## HOW TO COMPLETE THIS TASK:
Return all the data verbatim but without images.

Rendered images with source text:
◆ ◆ ◆ ◆ ◆
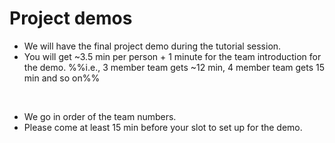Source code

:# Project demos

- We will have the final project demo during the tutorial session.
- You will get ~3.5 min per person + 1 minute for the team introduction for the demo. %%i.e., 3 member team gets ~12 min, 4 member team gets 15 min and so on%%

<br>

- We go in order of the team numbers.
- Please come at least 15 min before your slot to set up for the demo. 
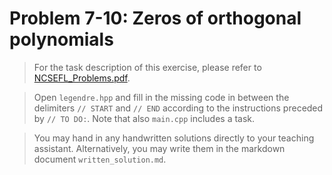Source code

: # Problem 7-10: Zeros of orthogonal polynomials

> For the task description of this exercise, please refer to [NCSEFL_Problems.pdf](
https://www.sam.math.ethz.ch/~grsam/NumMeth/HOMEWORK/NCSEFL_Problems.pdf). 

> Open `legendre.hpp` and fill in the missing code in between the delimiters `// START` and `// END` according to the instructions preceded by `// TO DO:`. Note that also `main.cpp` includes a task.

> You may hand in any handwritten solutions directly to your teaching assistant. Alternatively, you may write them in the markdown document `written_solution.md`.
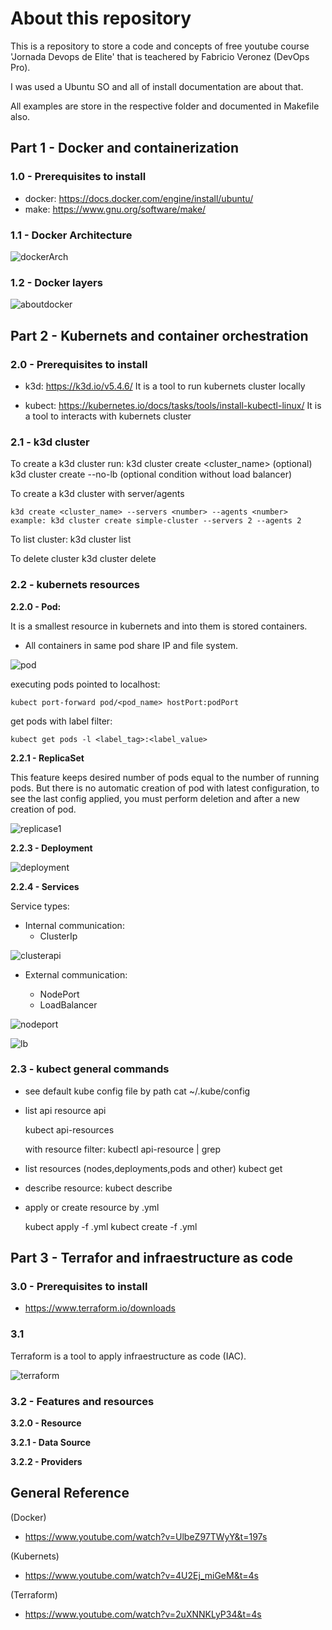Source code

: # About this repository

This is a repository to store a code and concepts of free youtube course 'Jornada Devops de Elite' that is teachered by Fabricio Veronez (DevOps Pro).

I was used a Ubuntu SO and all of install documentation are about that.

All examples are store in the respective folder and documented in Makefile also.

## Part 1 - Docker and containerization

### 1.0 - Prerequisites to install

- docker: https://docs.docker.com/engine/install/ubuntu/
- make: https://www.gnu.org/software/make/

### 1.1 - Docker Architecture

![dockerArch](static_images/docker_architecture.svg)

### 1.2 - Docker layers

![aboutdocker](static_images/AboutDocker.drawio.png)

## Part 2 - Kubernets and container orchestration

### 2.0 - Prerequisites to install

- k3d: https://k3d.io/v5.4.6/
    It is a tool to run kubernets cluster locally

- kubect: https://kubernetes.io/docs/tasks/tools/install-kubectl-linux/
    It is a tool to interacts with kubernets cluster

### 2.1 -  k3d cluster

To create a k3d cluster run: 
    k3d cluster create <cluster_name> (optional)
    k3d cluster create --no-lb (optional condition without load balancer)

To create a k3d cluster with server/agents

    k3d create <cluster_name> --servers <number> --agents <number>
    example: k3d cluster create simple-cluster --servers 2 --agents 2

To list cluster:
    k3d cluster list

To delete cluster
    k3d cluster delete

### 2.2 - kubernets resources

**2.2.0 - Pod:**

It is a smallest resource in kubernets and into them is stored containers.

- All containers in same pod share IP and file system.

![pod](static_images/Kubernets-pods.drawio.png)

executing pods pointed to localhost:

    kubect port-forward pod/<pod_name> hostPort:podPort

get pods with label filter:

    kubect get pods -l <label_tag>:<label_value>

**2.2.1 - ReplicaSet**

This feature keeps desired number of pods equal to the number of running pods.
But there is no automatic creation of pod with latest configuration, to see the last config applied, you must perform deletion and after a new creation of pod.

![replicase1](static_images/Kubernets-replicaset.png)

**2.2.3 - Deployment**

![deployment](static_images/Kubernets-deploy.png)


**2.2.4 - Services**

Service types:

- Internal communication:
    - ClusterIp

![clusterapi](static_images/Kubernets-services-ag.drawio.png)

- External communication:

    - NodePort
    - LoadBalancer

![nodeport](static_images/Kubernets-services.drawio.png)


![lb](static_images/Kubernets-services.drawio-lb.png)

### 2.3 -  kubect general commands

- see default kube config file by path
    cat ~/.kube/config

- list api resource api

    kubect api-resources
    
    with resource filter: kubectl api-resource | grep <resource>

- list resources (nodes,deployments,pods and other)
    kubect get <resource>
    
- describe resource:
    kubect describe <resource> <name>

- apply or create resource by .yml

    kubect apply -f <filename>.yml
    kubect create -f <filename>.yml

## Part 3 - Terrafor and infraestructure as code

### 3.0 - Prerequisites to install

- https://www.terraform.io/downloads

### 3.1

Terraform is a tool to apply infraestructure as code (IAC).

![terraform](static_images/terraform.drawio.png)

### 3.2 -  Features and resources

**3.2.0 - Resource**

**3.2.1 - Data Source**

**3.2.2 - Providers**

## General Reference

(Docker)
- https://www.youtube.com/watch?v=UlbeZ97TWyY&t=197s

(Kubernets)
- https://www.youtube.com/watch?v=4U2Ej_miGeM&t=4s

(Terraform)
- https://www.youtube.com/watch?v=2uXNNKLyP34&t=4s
◆ ◆ ◆ ◆ ◆
## THE COMPLETED TASK:
Source code

:# Project demos

- We will have the final project demo during the tutorial session.
- You will get ~3.5 min per person + 1 minute for the team introduction for the demo. %%i.e., 3 member team gets ~12 min, 4 member team gets 15 min and so on%%

<br>

- We go in order of the team numbers.
- Please come at least 15 min before your slot to set up for the demo. 
Source code

: # Problem 7-10: Zeros of orthogonal polynomials

> For the task description of this exercise, please refer to [NCSEFL_Problems.pdf](
https://www.sam.math.ethz.ch/~grsam/NumMeth/HOMEWORK/NCSEFL_Problems.pdf). 

> Open `legendre.hpp` and fill in the missing code in between the delimiters `// START` and `// END` according to the instructions preceded by `// TO DO:`. Note that also `main.cpp` includes a task.

> You may hand in any handwritten solutions directly to your teaching assistant. Alternatively, you may write them in the markdown document `written_solution.md`.
Source code

: # About this repository

This is a repository to store a code and concepts of free youtube course 'Jornada Devops de Elite' that is teachered by Fabricio Veronez (DevOps Pro).

I was used a Ubuntu SO and all of install documentation are about that.

All examples are store in the respective folder and documented in Makefile also.

## Part 1 - Docker and containerization

### 1.0 - Prerequisites to install

- docker: https://docs.docker.com/engine/install/ubuntu/
- make: https://www.gnu.org/software/make/

### 1.1 - Docker Architecture

![dockerArch](static_images/docker_architecture.svg)

### 1.2 - Docker layers

![aboutdocker](static_images/AboutDocker.drawio.png)

## Part 2 - Kubernets and container orchestration

### 2.0 - Prerequisites to install

- k3d: https://k3d.io/v5.4.6/
    It is a tool to run kubernets cluster locally

- kubect: https://kubernetes.io/docs/tasks/tools/install-kubectl-linux/
    It is a tool to interacts with kubernets cluster

### 2.1 -  k3d cluster

To create a k3d cluster run: 
    k3d cluster create <cluster_name> (optional)
    k3d cluster create --no-lb (optional condition without load balancer)

To create a k3d cluster with server/agents

    k3d create <cluster_name> --servers <number> --agents <number>
    example: k3d cluster create simple-cluster --servers 2 --agents 2

To list cluster:
    k3d cluster list

To delete cluster
    k3d cluster delete

### 2.2 - kubernets resources

**2.2.0 - Pod:**

It is a smallest resource in kubernets and into them is stored containers.

- All containers in same pod share IP and file system.

![pod](static_images/Kubernets-pods.drawio.png)

executing pods pointed to localhost:

    kubect port-forward pod/<pod_name> hostPort:podPort

get pods with label filter:

    kubect get pods -l <label_tag>:<label_value>

**2.2.1 - ReplicaSet**

This feature keeps desired number of pods equal to the number of running pods.
But there is no automatic creation of pod with latest configuration, to see the last config applied, you must perform deletion and after a new creation of pod.

![replicase1](static_images/Kubernets-replicaset.png)

**2.2.3 - Deployment**

![deployment](static_images/Kubernets-deploy.png)


**2.2.4 - Services**

Service types:

- Internal communication:
    - ClusterIp

![clusterapi](static_images/Kubernets-services-ag.drawio.png)

- External communication:

    - NodePort
    - LoadBalancer

![nodeport](static_images/Kubernets-services.drawio.png)


![lb](static_images/Kubernets-services.drawio-lb.png)

### 2.3 -  kubect general commands

- see default kube config file by path
    cat ~/.kube/config

- list api resource api

    kubect api-resources
    
    with resource filter: kubectl api-resource | grep <resource>

- list resources (nodes,deployments,pods and other)
    kubect get <resource>
    
- describe resource:
    kubect describe <resource> <name>

- apply or create resource by .yml

    kubect apply -f <filename>.yml
    kubect create -f <filename>.yml

## Part 3 - Terrafor and infraestructure as code

### 3.0 - Prerequisites to install

- https://www.terraform.io/downloads

### 3.1

Terraform is a tool to apply infraestructure as code (IAC).

![terraform](static_images/terraform.drawio.png)

### 3.2 -  Features and resources

**3.2.0 - Resource**

**3.2.1 - Data Source**

**3.2.2 - Providers**

## General Reference

(Docker)
- https://www.youtube.com/watch?v=UlbeZ97TWyY&t=197s

(Kubernets)
- https://www.youtube.com/watch?v=4U2Ej_miGeM&t=4s

(Terraform)
- https://www.youtube.com/watch?v=2uXNNKLyP34&t=4s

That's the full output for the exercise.